Figure 6.

Correlations between photoluminescence from the Si skeletal core, protein released, silicon dissolved, and time for trapping-loaded core– shell porous Si–SiO₂ particles as they undergo dissolution in aqueous PBS (pH = 7.4) at 37 °C. The porous Si–SiO₂ particles were prepared with a larger average pore size (∼20 nm), in contrast to the samples of Figure 5 (∼10 nm pores), which resulted in a substantially greater level of protein loaded (see Table 2). Protein trapping was achieved by means of precipitation of magnesium silicate as described in Figure 2, using 200 mM Mg²⁺. Traces designated “Thin Ox.
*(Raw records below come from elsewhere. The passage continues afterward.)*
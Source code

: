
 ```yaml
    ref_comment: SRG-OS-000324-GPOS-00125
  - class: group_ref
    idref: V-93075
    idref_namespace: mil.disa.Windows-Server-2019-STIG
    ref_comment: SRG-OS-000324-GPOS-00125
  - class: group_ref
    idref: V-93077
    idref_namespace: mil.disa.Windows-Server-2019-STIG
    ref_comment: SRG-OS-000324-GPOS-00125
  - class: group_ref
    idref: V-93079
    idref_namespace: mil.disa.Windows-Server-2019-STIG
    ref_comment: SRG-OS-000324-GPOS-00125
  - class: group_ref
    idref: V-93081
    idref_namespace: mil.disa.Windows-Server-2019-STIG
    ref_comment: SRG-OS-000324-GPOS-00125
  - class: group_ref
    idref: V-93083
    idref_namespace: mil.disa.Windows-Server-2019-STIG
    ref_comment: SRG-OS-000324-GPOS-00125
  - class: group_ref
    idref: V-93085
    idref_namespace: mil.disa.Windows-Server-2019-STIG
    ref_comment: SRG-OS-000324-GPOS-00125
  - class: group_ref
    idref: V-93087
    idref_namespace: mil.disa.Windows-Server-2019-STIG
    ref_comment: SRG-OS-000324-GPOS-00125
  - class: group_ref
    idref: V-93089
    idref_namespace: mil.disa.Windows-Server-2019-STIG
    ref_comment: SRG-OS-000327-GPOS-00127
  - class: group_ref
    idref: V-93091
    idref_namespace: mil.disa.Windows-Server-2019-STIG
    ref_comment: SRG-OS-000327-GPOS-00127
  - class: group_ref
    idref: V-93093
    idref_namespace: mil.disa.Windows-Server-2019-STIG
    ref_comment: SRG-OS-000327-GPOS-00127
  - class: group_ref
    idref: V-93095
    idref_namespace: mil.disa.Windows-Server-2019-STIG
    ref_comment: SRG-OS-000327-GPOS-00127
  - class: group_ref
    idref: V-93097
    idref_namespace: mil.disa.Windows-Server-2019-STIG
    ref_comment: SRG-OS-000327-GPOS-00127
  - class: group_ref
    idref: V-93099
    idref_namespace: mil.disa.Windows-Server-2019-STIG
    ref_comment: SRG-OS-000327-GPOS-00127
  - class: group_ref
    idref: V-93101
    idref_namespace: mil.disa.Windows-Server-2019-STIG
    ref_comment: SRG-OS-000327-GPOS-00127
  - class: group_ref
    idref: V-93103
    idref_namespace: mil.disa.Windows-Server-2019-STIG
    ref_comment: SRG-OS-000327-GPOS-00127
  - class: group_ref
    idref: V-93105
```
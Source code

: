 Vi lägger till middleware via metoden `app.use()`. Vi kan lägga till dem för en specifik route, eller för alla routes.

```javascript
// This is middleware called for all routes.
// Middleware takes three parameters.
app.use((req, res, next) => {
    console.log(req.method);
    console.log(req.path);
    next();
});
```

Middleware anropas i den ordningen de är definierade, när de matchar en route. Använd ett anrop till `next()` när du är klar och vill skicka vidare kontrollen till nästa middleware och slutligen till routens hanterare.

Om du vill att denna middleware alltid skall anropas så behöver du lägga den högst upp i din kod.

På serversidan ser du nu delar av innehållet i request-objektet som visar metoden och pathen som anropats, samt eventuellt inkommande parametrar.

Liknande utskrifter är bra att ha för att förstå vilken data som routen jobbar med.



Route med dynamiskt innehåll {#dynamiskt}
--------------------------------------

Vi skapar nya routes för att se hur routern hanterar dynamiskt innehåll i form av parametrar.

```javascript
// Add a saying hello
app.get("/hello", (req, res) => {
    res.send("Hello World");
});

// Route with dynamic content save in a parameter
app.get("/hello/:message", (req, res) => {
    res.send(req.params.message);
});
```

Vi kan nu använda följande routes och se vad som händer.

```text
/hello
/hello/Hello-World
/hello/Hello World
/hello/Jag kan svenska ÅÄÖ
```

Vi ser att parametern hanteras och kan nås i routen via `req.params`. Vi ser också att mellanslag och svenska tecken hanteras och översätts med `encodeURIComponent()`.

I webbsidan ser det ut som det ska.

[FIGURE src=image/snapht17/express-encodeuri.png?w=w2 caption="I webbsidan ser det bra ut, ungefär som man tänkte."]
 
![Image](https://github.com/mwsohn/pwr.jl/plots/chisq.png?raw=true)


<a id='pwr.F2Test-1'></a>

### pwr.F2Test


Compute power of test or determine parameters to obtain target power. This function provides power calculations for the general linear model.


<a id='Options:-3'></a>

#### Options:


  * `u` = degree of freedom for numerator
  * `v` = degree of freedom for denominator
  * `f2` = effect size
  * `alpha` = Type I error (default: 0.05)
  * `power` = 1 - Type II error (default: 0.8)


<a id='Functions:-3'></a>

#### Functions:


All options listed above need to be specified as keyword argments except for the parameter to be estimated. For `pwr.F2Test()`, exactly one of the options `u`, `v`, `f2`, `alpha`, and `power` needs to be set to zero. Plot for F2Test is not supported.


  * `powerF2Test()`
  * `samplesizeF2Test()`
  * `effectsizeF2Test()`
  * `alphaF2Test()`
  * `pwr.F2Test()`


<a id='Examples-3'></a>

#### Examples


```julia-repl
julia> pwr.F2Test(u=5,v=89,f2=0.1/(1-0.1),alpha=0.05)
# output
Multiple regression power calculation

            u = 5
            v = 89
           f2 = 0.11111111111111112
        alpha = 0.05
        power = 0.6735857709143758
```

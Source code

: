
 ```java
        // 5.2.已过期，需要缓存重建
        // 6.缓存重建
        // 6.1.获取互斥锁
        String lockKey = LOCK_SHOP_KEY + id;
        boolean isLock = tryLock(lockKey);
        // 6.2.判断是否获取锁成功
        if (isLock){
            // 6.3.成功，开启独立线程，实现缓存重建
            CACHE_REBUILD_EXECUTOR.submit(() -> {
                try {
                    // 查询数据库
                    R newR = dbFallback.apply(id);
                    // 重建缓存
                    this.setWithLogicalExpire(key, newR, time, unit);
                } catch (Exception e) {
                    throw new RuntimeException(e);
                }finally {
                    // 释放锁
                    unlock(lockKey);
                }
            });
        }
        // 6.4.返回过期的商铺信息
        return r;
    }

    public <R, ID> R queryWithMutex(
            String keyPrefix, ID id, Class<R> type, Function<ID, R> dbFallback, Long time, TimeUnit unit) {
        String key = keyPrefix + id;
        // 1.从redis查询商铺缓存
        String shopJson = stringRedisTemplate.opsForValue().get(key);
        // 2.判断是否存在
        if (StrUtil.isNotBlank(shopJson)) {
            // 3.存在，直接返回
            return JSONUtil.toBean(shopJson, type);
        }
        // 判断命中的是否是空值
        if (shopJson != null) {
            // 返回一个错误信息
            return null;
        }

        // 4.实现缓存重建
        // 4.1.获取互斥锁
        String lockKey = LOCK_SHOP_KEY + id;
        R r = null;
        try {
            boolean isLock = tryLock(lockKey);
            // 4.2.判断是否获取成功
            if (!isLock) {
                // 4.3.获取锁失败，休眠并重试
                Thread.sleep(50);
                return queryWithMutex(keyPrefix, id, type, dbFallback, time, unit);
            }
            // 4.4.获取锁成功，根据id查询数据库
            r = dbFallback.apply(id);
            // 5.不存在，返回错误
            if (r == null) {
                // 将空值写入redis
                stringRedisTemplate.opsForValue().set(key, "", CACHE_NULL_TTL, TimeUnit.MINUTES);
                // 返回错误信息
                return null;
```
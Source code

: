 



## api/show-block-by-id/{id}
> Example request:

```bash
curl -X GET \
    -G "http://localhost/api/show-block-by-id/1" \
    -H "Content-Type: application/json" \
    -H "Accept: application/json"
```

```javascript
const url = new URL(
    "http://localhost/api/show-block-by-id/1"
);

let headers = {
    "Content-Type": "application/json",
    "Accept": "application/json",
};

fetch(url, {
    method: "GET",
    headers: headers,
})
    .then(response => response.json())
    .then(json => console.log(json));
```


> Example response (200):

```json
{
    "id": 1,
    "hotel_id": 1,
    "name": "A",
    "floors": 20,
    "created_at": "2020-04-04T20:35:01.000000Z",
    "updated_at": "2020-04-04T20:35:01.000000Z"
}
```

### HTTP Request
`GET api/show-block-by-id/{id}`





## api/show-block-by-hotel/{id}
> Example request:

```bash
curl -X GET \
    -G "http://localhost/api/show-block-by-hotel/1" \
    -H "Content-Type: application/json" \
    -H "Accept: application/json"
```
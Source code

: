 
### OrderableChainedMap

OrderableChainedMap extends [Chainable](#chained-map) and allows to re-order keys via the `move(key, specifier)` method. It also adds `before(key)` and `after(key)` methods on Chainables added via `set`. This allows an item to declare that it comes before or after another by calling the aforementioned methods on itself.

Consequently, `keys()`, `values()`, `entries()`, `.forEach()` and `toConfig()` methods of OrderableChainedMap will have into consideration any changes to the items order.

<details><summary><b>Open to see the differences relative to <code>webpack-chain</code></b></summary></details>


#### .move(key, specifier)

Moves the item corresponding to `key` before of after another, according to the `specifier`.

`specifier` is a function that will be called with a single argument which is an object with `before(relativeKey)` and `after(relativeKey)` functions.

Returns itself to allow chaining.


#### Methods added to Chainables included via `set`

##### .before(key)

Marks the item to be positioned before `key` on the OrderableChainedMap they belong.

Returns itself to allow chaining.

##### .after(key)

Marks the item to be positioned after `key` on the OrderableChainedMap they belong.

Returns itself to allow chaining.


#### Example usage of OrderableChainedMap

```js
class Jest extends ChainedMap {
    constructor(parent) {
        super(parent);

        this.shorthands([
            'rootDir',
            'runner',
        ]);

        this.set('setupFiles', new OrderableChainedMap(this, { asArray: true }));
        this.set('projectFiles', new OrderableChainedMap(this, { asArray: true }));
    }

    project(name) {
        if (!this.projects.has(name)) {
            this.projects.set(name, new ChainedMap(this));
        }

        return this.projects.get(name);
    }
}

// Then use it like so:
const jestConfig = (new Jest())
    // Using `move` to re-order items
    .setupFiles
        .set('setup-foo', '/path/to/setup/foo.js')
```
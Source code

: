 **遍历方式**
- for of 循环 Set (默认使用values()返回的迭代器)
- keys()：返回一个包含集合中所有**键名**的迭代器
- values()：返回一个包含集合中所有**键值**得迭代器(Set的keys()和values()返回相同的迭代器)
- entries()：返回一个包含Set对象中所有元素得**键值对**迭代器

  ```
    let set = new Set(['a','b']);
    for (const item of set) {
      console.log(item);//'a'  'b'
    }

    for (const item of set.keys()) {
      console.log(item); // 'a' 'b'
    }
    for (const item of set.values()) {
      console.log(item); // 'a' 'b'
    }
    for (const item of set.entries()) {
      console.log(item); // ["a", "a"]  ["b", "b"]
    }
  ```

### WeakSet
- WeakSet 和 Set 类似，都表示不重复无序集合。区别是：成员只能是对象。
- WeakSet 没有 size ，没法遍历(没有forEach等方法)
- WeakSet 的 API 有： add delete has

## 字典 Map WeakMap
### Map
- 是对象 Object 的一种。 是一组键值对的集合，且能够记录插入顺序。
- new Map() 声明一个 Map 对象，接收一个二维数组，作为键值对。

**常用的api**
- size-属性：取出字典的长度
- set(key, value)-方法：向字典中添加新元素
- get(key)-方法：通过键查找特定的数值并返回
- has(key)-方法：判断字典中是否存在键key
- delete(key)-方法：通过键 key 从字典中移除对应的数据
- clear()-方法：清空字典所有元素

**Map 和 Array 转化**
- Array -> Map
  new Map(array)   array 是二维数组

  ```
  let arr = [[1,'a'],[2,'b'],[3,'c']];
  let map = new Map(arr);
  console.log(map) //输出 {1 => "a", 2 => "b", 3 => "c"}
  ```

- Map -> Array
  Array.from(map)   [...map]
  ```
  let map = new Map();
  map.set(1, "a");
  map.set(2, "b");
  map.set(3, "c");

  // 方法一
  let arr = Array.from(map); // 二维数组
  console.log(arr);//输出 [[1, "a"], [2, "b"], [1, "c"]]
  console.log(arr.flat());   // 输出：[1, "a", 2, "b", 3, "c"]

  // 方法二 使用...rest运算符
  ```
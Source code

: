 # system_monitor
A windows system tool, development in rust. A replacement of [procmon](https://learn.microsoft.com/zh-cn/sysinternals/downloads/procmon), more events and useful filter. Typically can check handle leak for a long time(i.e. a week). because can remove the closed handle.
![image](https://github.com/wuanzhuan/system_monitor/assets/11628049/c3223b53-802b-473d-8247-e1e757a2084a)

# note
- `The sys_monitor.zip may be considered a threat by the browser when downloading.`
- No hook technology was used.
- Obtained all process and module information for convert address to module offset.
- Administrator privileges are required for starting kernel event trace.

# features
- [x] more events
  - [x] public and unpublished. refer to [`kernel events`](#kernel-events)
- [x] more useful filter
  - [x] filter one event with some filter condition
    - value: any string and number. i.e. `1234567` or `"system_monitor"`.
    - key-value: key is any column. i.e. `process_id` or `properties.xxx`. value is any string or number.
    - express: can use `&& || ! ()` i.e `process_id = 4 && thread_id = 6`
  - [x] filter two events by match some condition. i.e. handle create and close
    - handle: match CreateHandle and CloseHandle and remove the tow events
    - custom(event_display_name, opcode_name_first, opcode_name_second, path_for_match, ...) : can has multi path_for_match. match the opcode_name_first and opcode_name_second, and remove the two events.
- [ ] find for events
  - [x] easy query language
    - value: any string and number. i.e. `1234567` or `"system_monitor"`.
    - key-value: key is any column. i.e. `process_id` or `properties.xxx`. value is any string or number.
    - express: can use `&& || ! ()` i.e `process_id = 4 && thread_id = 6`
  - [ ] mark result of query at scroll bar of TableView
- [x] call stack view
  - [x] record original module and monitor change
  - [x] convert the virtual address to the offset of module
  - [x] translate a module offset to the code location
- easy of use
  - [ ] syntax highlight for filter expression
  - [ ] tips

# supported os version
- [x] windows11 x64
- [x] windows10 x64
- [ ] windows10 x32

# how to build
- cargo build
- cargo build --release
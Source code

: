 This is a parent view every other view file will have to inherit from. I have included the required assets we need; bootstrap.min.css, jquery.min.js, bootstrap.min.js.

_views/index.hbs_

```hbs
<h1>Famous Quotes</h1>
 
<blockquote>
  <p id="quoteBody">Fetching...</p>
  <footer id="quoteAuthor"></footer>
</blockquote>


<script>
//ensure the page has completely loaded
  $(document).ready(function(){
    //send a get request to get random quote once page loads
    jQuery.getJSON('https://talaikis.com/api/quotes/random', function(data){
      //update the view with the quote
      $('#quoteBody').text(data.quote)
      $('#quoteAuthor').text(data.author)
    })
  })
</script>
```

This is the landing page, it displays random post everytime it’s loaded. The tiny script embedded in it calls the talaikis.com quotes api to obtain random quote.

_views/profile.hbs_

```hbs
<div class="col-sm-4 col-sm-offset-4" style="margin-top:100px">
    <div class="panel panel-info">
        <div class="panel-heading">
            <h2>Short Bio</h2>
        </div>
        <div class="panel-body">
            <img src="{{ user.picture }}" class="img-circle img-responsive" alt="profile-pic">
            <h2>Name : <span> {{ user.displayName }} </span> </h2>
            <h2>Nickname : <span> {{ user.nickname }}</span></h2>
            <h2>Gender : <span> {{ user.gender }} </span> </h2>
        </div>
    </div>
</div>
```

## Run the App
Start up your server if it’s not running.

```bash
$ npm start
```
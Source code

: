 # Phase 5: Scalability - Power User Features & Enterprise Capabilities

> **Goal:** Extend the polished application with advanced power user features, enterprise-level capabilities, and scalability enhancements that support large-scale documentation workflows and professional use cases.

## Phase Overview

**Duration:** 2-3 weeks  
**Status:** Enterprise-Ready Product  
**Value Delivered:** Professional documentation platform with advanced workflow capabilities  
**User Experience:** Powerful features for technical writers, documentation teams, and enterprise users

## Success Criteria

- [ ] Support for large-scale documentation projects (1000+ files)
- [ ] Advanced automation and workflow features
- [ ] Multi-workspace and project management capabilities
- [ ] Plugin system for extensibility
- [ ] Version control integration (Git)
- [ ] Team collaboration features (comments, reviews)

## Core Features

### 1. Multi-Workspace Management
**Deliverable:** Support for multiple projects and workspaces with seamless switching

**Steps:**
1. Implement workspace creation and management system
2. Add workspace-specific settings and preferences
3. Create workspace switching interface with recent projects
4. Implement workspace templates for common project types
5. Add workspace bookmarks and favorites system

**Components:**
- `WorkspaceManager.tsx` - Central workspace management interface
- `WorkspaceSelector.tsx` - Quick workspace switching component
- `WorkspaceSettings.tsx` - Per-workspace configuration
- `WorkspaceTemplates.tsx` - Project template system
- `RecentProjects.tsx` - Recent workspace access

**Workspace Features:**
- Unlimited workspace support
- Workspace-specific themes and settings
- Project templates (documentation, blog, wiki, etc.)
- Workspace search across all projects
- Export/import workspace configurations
Shell”, “Medium Ox. Shell”, and “Thick Ox. Shell” correspond to pSi particles where the skeletal core was oxidized at 700 °C for 15, 20, and 30 min, respectively, prior to protein/magnesium silicate loading. (a) Integrated photoluminescence intensity (in wavelength range 600–800 nm) from particles as a function of time. (b) Fraction of bovine serum albumin (BSA) released from the particles as a function of time. (c) Fraction of silicon dissolved as a function of time. (d) Integrated photoluminescence intensity from particles as a function of fraction of BSA released. (e) Fraction of BSA released as a function of silicon dissolved. (f) Integrated photoluminescence intensity as a function of fraction of silicon dissolved. Error bars represent standard deviation (n = 3).